Lastly, there are some issues left unsolved. We believe these are issues that cannot or need not be solved. Withdrawal of teams cannot be controlled for. Surely, if reporting of negative results is encouraged and becomes common practice, it is possible that fewer teams will choose to leave the competition. Emphasis on progress and sharing rather than winning will also help. The conflict of interest is not relevant in our view. We do believe that organizers should be allowed to participate, and this is especially true for shared tasks that might attract a small number of participating teams due to the nature of the task. As long as these cases are explicitly reported in both the overview paper and the system descriptions,4 the interpretation of results and ranking is easily left to the readers.
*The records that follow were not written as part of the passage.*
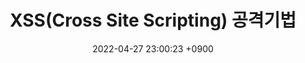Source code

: ---
layout: post
title: XSS(Cross Site Scripting) 공격기법
date: 2022-04-27 23:00:23 +0900
categories: XSS
---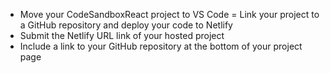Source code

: - Move your CodeSandboxReact project to VS Code
= Link your project to a GitHub repository and deploy your code to Netlify
- Submit the Netlify URL link of your hosted project
- Include a link to your GitHub repository at the bottom of your project page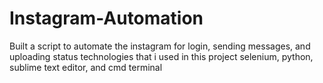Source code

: # Instagram-Automation

Built a script to automate the instagram for login, sending messages, and uploading status technologies that i used in this project selenium, python, sublime text editor, and cmd terminal
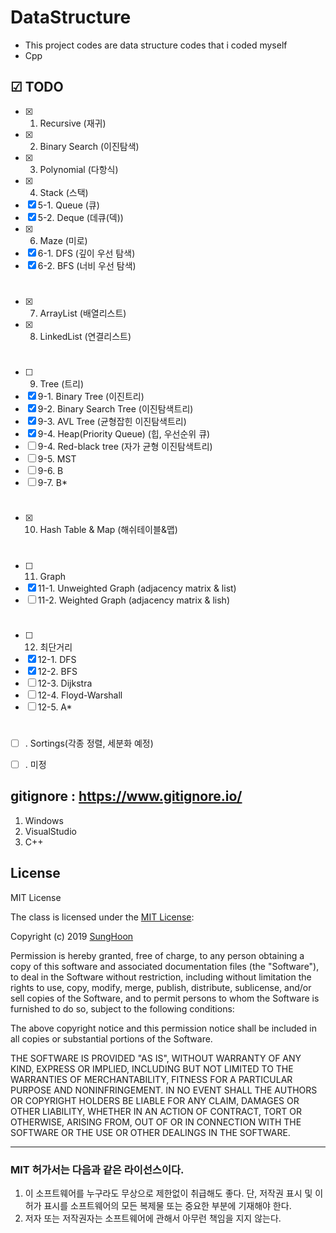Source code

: # DataStructure
- This project codes are data structure codes that i coded myself
- Cpp

## ☑ TODO
- [x] 1. Recursive (재귀)
- [x] 2. Binary Search (이진탐색)
- [x] 3. Polynomial (다항식)
- [x] 4. Stack (스택)  
- [x] 5-1. Queue (큐)
- [x] 5-2. Deque (데큐(덱))
- [x] 6. Maze (미로)
- [x] 6-1. DFS (깊이 우선 탐색)
- [x] 6-2. BFS (너비 우선 탐색)
#
- [x] 7. ArrayList (배열리스트)
- [x] 8. LinkedList (연결리스트)
#
- [ ] 9. Tree (트리)
- [x] 9-1. Binary Tree (이진트리)
- [x] 9-2. Binary Search Tree (이진탐색트리)
- [x] 9-3. AVL Tree (균형잡힌 이진탐색트리)
- [x] 9-4. Heap(Priority Queue) (힙, 우선순위 큐)
- [ ] 9-4. Red-black tree (자가 균형 이진탐색트리)
- [ ] 9-5. MST
- [ ] 9-6. B
- [ ] 9-7. B*
#
- [x] 10. Hash Table & Map (해쉬테이블&맵)
#
- [ ] 11. Graph
- [x] 11-1. Unweighted Graph (adjacency matrix & list)
- [ ] 11-2. Weighted Graph (adjacency matrix & lish)
#
- [ ] 12. 최단거리
- [x] 12-1. DFS
- [x] 12-2. BFS
- [ ] 12-3. Dijkstra
- [ ] 12-4. Floyd-Warshall
- [ ] 12-5. A*
#
- [ ] . Sortings(각종 정렬, 세분화 예정)
- [ ] . 미정



## gitignore : https://www.gitignore.io/
1. Windows
2. VisualStudio
3. C++

## License

MIT License

The class is licensed under the [MIT License](http://opensource.org/licenses/MIT):

Copyright (c) 2019 [SungHoon](https://github.com/610ksh)

Permission is hereby granted, free of charge, to any person obtaining a copy
of this software and associated documentation files (the "Software"), to deal
in the Software without restriction, including without limitation the rights
to use, copy, modify, merge, publish, distribute, sublicense, and/or sell
copies of the Software, and to permit persons to whom the Software is
furnished to do so, subject to the following conditions:

The above copyright notice and this permission notice shall be included in all
copies or substantial portions of the Software.

THE SOFTWARE IS PROVIDED "AS IS", WITHOUT WARRANTY OF ANY KIND, EXPRESS OR
IMPLIED, INCLUDING BUT NOT LIMITED TO THE WARRANTIES OF MERCHANTABILITY,
FITNESS FOR A PARTICULAR PURPOSE AND NONINFRINGEMENT. IN NO EVENT SHALL THE
AUTHORS OR COPYRIGHT HOLDERS BE LIABLE FOR ANY CLAIM, DAMAGES OR OTHER
LIABILITY, WHETHER IN AN ACTION OF CONTRACT, TORT OR OTHERWISE, ARISING FROM,
OUT OF OR IN CONNECTION WITH THE SOFTWARE OR THE USE OR OTHER DEALINGS IN THE
SOFTWARE.

---
### MIT 허가서는 다음과 같은 라이선스이다.
1. 이 소프트웨어를 누구라도 무상으로 제한없이 취급해도 좋다. 단, 저작권 표시 및 이 허가 표시를 소프트웨어의 모든 복제물 또는 중요한 부분에 기재해야 한다.
2. 저자 또는 저작권자는 소프트웨어에 관해서 아무런 책임을 지지 않는다.
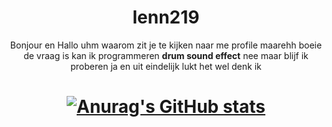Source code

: <div align="center">

# lenn219
 Bonjour en Hallo uhm waarom zit je te kijken naar me profile maarehh boeie de vraag is kan ik programmeren **drum sound effect** nee maar blijf ik proberen ja en uit eindelijk lukt het wel denk ik


# [![Anurag's GitHub stats](https://github-readme-stats.vercel.app/api?username=lenn219&count_private=true&theme=blue-green&show_icons=true)](https://github.com/anuraghazra/github-readme-stats)

</div>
Will eliminating closed tracks also eliminate an equal playing field? And will it make it harder to truly compare different methods over the exact same data? We do not think so. Equality will be increasingly guaranteed by resource sharing, to the extent that it is possible, as inequality is intrinsically part of the game. As we argued in Section 3, comparison of methods has not been transparent in closed tracks anyway. Additionally, limiting the use of resources is not progress-friendly. More clarity in reports and release of systems will make it possible for the larger community to assess which methods work and which do not, and to improve progressively on the state of the art.
We hope that our reflections and suggestions will yield further discussion on shared tasks, to make them ever more useful for driving progress in NLP research. Each sub-community and each task will eventually continue to have their own settings that the organizers will deem most appropriate. However, we do believe that requiring participants to release their contributions, in terms of systems, resources, and disclosure of successes and failures, should be a common trait to all.
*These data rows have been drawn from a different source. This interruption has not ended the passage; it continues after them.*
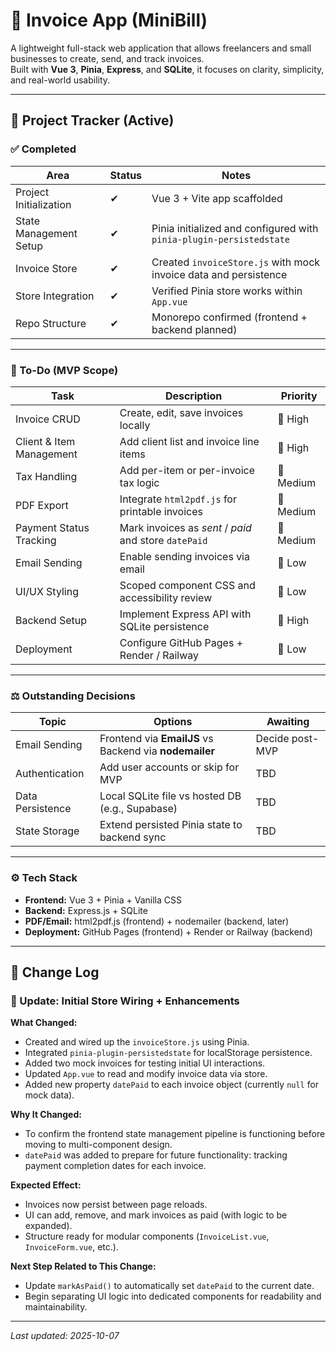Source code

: # 🧾 Invoice App (MiniBill)

A lightweight full-stack web application that allows freelancers and small businesses to create, send, and track invoices.  
Built with **Vue 3**, **Pinia**, **Express**, and **SQLite**, it focuses on clarity, simplicity, and real-world usability.

---

## 🧭 Project Tracker (Active)

### ✅ Completed

| Area                   | Status | Notes                                                               |
| ---------------------- | ------ | ------------------------------------------------------------------- |
| Project Initialization | ✔      | Vue 3 + Vite app scaffolded                                         |
| State Management Setup | ✔      | Pinia initialized and configured with `pinia-plugin-persistedstate` |
| Invoice Store          | ✔      | Created `invoiceStore.js` with mock invoice data and persistence    |
| Store Integration      | ✔      | Verified Pinia store works within `App.vue`                         |
| Repo Structure         | ✔      | Monorepo confirmed (frontend + backend planned)                     |

---

### 🧩 To-Do (MVP Scope)

| Task                     | Description                                           | Priority  |
| ------------------------ | ----------------------------------------------------- | --------- |
| Invoice CRUD             | Create, edit, save invoices locally                   | 🔺 High   |
| Client & Item Management | Add client list and invoice line items                | 🔺 High   |
| Tax Handling             | Add per-item or per-invoice tax logic                 | 🔺 Medium |
| PDF Export               | Integrate `html2pdf.js` for printable invoices        | 🔺 Medium |
| Payment Status Tracking  | Mark invoices as _sent_ / _paid_ and store `datePaid` | 🔺 Medium |
| Email Sending            | Enable sending invoices via email                     | 🔹 Low    |
| UI/UX Styling            | Scoped component CSS and accessibility review         | 🔹 Low    |
| Backend Setup            | Implement Express API with SQLite persistence         | 🔺 High   |
| Deployment               | Configure GitHub Pages + Render / Railway             | 🔹 Low    |

---

### ⚖️ Outstanding Decisions

| Topic            | Options                                                | Awaiting        |
| ---------------- | ------------------------------------------------------ | --------------- |
| Email Sending    | Frontend via **EmailJS** vs Backend via **nodemailer** | Decide post-MVP |
| Authentication   | Add user accounts or skip for MVP                      | TBD             |
| Data Persistence | Local SQLite file vs hosted DB (e.g., Supabase)        | TBD             |
| State Storage    | Extend persisted Pinia state to backend sync           | TBD             |

---

### ⚙️ Tech Stack

- **Frontend:** Vue 3 + Pinia + Vanilla CSS
- **Backend:** Express.js + SQLite
- **PDF/Email:** html2pdf.js (frontend) + nodemailer (backend, later)
- **Deployment:** GitHub Pages (frontend) + Render or Railway (backend)

---

## 📘 Change Log

### 🔄 Update: Initial Store Wiring + Enhancements

**What Changed:**

- Created and wired up the `invoiceStore.js` using Pinia.
- Integrated `pinia-plugin-persistedstate` for localStorage persistence.
- Added two mock invoices for testing initial UI interactions.
- Updated `App.vue` to read and modify invoice data via store.
- Added new property `datePaid` to each invoice object (currently `null` for mock data).

**Why It Changed:**

- To confirm the frontend state management pipeline is functioning before moving to multi-component design.
- `datePaid` was added to prepare for future functionality: tracking payment completion dates for each invoice.

**Expected Effect:**

- Invoices now persist between page reloads.
- UI can add, remove, and mark invoices as paid (with logic to be expanded).
- Structure ready for modular components (`InvoiceList.vue`, `InvoiceForm.vue`, etc.).

**Next Step Related to This Change:**

- Update `markAsPaid()` to automatically set `datePaid` to the current date.
- Begin separating UI logic into dedicated components for readability and maintainability.

---

_Last updated: 2025-10-07_

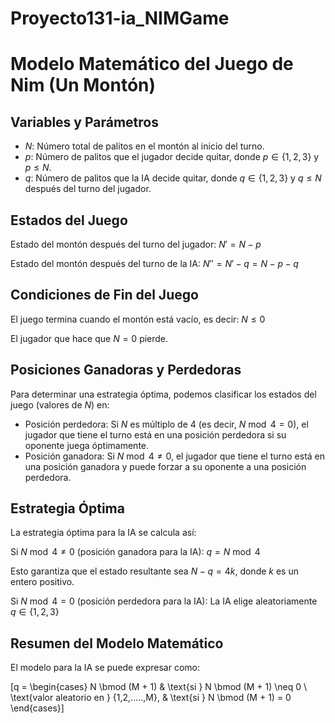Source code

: # Proyecto131-ia_NIMGame

# Modelo Matemático del Juego de Nim (Un Montón)

## Variables y Parámetros
- $N$: Número total de palitos en el montón al inicio del turno.
- $p$: Número de palitos que el jugador decide quitar, donde $p \in \{1,2,3\}$ y $p \leq N$.
- $q$: Número de palitos que la IA decide quitar, donde $q \in \{1,2,3\}$ y $q \leq N$ después del turno del jugador.

## Estados del Juego
Estado del montón después del turno del jugador:
$N' = N - p$

Estado del montón después del turno de la IA:
$N'' = N' - q = N - p - q$

## Condiciones de Fin del Juego
El juego termina cuando el montón está vacío, es decir:
$N \leq 0$

El jugador que hace que $N = 0$ pierde.

## Posiciones Ganadoras y Perdedoras
Para determinar una estrategia óptima, podemos clasificar los estados del juego (valores de $N$) en:

- Posición perdedora: Si $N$ es múltiplo de 4 (es decir, $N \bmod 4 = 0$), el jugador que tiene el turno está en una posición perdedora si su oponente juega óptimamente.
- Posición ganadora: Si $N \bmod 4 \neq 0$, el jugador que tiene el turno está en una posición ganadora y puede forzar a su oponente a una posición perdedora.

## Estrategia Óptima
La estrategia óptima para la IA se calcula así:

Si $N \bmod 4 \neq 0$ (posición ganadora para la IA):
$q = N \bmod 4$

Esto garantiza que el estado resultante sea $N - q = 4k$, donde $k$ es un entero positivo.

Si $N \bmod 4 = 0$ (posición perdedora para la IA):
La IA elige aleatoriamente $q \in \{1,2,3\}$

## Resumen del Modelo Matemático
El modelo para la IA se puede expresar como:

 \[q = \begin{cases} N \bmod (M + 1) & \text{si } N \bmod (M + 1) \neq 0 \\ \text{valor aleatorio en } \{1,2,.....,M\}, & \text{si } N \bmod (M + 1) = 0 \end{cases}\]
These thoughts stem from long conversations we had, together and individually, on various occasions with many colleagues. It is impossible to thank everyone for their input. However, we want to mention a few who have mostly contributed to turning random reflections into better shaped ideas. The discussion we had at one of the weekly meetings of the Computational Linguistics group at the University of Groningen was the actual trigger for writing this piece—we are grateful to everyone present, and in particular to Antonio Toral and Rik van Noord for their sharp and valuable criticism. Viviana Patti has repeatedly and substantially contributed to the reflections on what does not quite work with the open versus closed track setting as it currently stands. We thank Johannes Bjerva, Johan Bos, James Curran, Gertjan van Noord, and Carla Parra Escartín for commenting on earlier drafts of this article. We are also grateful to Paola Merlo for her encouragement.
In some shared tasks, systems must be submitted through an evaluation platform. This is the case for all the tasks organized within the PAN framework (http://pan.webis.de), where teams must use the TIRA platform (http://www.tira.io/) to run their systems on test data (Potthast et al., 2014). This practice surely enables better reproducibility of results, but does not ensure sharing.
This was not always the case in the sample we surveyed, but should be encouraged.